A verbatim transcript of the lines below, starting at the first and ending with the one that holds "Permite subir cambios", is what should be produced.

- **Working data**:
*** Begin section ***
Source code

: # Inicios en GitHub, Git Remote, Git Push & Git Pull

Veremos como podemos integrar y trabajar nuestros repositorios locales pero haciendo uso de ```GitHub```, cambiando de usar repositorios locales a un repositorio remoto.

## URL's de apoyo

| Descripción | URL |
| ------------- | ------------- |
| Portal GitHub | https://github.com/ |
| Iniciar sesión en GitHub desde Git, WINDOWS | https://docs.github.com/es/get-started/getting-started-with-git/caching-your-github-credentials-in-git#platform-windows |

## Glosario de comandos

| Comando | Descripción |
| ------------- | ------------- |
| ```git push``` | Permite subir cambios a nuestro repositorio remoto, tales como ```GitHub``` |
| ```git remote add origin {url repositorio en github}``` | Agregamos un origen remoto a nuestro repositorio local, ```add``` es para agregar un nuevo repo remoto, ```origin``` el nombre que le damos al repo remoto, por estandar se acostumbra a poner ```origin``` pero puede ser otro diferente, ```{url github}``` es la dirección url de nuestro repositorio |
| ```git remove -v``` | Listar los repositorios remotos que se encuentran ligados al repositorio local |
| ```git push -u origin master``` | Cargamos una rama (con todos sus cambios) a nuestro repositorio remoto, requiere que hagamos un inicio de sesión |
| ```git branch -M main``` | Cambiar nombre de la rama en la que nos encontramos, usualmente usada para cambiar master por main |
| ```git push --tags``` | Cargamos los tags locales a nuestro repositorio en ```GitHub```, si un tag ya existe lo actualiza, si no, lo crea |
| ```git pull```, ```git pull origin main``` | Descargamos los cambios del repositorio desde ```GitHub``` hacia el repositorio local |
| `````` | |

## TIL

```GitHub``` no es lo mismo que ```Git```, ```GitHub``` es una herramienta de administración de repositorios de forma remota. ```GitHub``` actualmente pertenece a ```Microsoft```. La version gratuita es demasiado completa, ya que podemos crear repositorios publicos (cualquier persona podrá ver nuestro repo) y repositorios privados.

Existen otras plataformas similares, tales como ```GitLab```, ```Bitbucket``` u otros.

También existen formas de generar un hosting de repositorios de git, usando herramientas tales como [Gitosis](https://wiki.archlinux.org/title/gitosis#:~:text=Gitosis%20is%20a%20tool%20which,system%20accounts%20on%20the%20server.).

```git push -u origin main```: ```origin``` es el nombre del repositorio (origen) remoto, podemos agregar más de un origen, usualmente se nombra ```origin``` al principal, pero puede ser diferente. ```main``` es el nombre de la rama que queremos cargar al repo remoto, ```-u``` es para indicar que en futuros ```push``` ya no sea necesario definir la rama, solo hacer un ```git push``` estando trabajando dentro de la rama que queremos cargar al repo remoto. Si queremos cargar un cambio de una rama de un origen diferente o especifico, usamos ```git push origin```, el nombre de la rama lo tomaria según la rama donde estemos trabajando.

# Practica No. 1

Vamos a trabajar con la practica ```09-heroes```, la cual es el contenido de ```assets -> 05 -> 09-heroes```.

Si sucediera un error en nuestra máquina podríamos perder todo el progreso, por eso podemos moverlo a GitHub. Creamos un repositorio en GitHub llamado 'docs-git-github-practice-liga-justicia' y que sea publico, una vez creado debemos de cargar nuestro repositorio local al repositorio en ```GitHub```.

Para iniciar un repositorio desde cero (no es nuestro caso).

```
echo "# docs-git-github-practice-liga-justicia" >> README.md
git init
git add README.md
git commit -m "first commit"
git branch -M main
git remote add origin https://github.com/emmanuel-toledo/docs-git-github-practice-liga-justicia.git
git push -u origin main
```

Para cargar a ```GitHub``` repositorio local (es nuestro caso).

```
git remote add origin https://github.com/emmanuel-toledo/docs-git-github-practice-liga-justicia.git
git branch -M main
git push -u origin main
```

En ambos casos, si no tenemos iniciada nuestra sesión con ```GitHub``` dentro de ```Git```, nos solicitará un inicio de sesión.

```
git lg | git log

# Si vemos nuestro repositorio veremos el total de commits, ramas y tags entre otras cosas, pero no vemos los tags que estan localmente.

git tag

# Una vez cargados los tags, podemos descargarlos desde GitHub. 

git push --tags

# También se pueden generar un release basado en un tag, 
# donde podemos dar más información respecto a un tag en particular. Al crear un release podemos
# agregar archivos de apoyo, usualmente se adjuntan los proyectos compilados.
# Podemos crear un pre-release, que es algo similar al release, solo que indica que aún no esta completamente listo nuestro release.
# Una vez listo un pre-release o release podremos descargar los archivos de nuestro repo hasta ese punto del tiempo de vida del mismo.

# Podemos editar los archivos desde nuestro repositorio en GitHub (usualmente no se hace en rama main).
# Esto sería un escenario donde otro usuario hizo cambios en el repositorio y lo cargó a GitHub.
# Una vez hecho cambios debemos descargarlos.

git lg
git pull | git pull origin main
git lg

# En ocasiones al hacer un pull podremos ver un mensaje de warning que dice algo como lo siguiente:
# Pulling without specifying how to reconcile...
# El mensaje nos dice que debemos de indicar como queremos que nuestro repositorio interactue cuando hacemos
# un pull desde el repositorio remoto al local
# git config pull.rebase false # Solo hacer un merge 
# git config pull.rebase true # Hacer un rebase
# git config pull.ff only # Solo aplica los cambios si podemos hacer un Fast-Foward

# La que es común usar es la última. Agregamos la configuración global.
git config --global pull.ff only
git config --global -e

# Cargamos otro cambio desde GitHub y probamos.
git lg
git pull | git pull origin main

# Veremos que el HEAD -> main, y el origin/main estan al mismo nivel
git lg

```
*** End section ***
- **Solution to the problem**:
Source code

: # Inicios en GitHub, Git Remote, Git Push & Git Pull

Veremos como podemos integrar y trabajar nuestros repositorios locales pero haciendo uso de ```GitHub```, cambiando de usar repositorios locales a un repositorio remoto.

## URL's de apoyo

| Descripción | URL |
| ------------- | ------------- |
| Portal GitHub | https://github.com/ |
| Iniciar sesión en GitHub desde Git, WINDOWS | https://docs.github.com/es/get-started/getting-started-with-git/caching-your-github-credentials-in-git#platform-windows |

## Glosario de comandos

| Comando | Descripción |
| ------------- | ------------- |
| ```git push``` | Permite subir cambios a nuestro repositorio remoto, tales como ```GitHub``` |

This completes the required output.